Levelling up remains popular and the people think it is much needed. But the agenda is at risk of going nowhere, subsumed by new economic realities and a growing list of crises now facing the latest prime minister, Rishi Sunak. As our previous insights from both Hastings and Redcar show, people want to see policies delivered that reduce inequalities and empower communities. This cannot be timid or top down. It needs to be bold and driven from the bottom up. It was this sentiment that also rang true in Stoke-on-Trent at our latest citizen conversation.

A team of IPPR and IPPR North researchers hosted a two-day participatory research workshop to discuss what citizens from Stoke want for their community and from the levelling up agenda. Breaking up into small groups and armed with flip chart paper, pens, and some imagination, we asked how they viewed their area and what they would like to see in Stoke’s future. We asked about their understanding of levelling up, their likes and dislikes of Stoke, what were the strengths of the community, what challenges they face, and what they want Stoke to be like by 2030.

The discussions that took place amongst the group were grounded by the city’s rich history and unique geography. The people we spoke to were proud of their heritage. The potteries have defined Stoke’s present-day culture and character, and people felt the industry helped to put their city on the map. Stoke is also in close proximity to the Peak District and is blessed with many green spaces and canal walks.

Despite this rich history, Stoke today is the type of place that needs be at the heart of the levelling up agenda. Unemployment is currently above the national average, sitting at over 4 per cent. In recent years, lower paid and more precarious work has proliferated with the growth of warehouse jobs. Despite being home to two universities, Stoke is often squeezed by the much larger and neighbouring economies of Birmingham and Manchester, which can attract graduates with better paid and better paid jobs. The group were clear that whilst Stoke was well connected this could work against them too – that residents would often work or socialise outside of the city. Stoke also fares below the national average when it comes to healthy life expectancy where it is 8 years bellow England’s average for men and 7 for women.

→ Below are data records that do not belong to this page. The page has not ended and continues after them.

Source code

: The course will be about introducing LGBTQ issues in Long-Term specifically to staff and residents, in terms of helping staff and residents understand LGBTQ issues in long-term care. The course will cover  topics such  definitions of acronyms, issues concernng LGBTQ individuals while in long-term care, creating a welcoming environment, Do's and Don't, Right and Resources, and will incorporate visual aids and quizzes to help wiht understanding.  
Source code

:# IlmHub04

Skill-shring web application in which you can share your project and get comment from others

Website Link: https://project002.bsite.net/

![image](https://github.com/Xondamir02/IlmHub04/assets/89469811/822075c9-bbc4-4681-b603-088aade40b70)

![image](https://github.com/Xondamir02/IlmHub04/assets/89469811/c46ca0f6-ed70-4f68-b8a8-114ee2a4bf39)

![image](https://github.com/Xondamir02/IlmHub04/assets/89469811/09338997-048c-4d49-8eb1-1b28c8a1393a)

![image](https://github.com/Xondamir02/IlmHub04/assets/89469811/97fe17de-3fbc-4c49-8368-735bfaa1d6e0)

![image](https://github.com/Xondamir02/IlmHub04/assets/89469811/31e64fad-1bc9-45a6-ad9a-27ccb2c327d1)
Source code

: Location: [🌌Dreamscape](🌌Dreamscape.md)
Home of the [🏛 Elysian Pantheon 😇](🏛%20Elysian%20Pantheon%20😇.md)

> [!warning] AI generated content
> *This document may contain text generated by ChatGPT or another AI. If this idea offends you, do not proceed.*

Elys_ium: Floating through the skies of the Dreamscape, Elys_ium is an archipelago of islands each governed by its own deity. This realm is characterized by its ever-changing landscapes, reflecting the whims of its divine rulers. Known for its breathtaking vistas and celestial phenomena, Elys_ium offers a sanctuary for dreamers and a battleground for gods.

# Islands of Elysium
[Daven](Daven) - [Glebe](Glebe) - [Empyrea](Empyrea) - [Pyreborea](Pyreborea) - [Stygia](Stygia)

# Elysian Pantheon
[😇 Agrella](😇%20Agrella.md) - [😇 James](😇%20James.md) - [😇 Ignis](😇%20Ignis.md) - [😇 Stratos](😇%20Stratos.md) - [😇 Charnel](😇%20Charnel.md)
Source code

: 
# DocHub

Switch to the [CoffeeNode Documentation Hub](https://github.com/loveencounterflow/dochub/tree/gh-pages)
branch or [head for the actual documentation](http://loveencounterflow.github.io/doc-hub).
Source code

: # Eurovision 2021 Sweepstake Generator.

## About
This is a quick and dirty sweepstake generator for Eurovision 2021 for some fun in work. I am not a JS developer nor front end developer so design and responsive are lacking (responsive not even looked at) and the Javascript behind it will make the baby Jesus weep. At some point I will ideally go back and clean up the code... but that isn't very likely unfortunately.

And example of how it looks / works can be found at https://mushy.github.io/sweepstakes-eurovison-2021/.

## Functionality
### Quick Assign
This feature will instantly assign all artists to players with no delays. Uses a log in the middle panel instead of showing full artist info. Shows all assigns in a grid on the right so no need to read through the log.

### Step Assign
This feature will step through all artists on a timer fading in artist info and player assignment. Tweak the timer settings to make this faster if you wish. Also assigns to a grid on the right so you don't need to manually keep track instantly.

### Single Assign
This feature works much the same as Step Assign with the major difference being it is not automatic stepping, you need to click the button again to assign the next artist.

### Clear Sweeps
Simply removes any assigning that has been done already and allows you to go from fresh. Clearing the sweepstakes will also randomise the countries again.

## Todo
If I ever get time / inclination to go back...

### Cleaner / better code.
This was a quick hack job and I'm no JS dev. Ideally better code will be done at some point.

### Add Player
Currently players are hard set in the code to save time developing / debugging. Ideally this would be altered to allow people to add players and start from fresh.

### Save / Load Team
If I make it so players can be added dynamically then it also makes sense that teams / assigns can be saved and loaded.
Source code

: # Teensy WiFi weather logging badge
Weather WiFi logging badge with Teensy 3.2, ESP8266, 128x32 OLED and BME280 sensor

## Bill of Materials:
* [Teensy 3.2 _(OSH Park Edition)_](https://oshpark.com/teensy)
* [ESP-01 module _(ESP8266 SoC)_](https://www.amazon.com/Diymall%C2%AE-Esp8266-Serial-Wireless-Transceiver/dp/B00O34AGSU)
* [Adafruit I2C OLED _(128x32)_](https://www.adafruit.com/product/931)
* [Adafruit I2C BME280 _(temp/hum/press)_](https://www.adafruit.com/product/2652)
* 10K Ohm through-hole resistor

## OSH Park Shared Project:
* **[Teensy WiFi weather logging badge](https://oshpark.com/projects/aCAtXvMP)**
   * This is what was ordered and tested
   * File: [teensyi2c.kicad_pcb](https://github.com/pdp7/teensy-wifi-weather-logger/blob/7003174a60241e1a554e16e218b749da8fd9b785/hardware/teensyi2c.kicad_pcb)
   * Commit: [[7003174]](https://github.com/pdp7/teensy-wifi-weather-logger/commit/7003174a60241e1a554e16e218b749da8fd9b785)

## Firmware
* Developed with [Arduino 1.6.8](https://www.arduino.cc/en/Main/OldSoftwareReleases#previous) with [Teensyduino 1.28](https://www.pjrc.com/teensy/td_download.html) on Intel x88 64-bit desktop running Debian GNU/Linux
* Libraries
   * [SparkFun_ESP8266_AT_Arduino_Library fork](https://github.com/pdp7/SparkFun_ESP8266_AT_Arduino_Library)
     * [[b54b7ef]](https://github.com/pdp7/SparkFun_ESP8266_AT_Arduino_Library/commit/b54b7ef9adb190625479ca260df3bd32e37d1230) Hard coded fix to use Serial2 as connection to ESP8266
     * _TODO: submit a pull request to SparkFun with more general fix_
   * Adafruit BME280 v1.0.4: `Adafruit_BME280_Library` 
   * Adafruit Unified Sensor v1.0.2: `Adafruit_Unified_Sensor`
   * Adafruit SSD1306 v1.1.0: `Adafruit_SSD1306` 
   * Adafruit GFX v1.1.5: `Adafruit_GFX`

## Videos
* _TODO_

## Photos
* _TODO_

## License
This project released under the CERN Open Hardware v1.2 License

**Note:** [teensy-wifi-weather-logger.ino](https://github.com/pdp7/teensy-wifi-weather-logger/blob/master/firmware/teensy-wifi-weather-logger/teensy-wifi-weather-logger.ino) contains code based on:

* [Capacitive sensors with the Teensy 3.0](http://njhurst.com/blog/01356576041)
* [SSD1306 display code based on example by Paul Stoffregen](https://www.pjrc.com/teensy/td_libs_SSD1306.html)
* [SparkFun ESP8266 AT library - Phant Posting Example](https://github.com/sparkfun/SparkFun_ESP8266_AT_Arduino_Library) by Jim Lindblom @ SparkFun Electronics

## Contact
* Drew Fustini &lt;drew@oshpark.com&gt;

Over the course of the two days that we worked with citizens in Stoke, a number of key themes emerged:

  • Rebuilding the foundations of the economy – As our participants succinctly put it, ‘levelling up starts with people at the bottom’. It must deliver for those who are currently struggling to make ends meet and for those who have been left down by the country’s current economic model. Addressing poverty, improving housing and ensuring there are good local jobs that are well paid were seen as the foundations for a more progressive levelling up agenda.

‘Levelling up starts with people at the bottom. The people who have nothing. It has to’ – Workshop participant

  • Thriving town centres as a place for the community to feel proud of – people felt that Stoke, being the combination of many towns, had no one centre. Making sure each of these composite areas has a vibrant high street that offered both services and places to socialise were seen as important for revitalising a sense of community. Examples such as Stoke’s existing culture quarter were suggested as a blueprint that could be replicated in other parts of the city.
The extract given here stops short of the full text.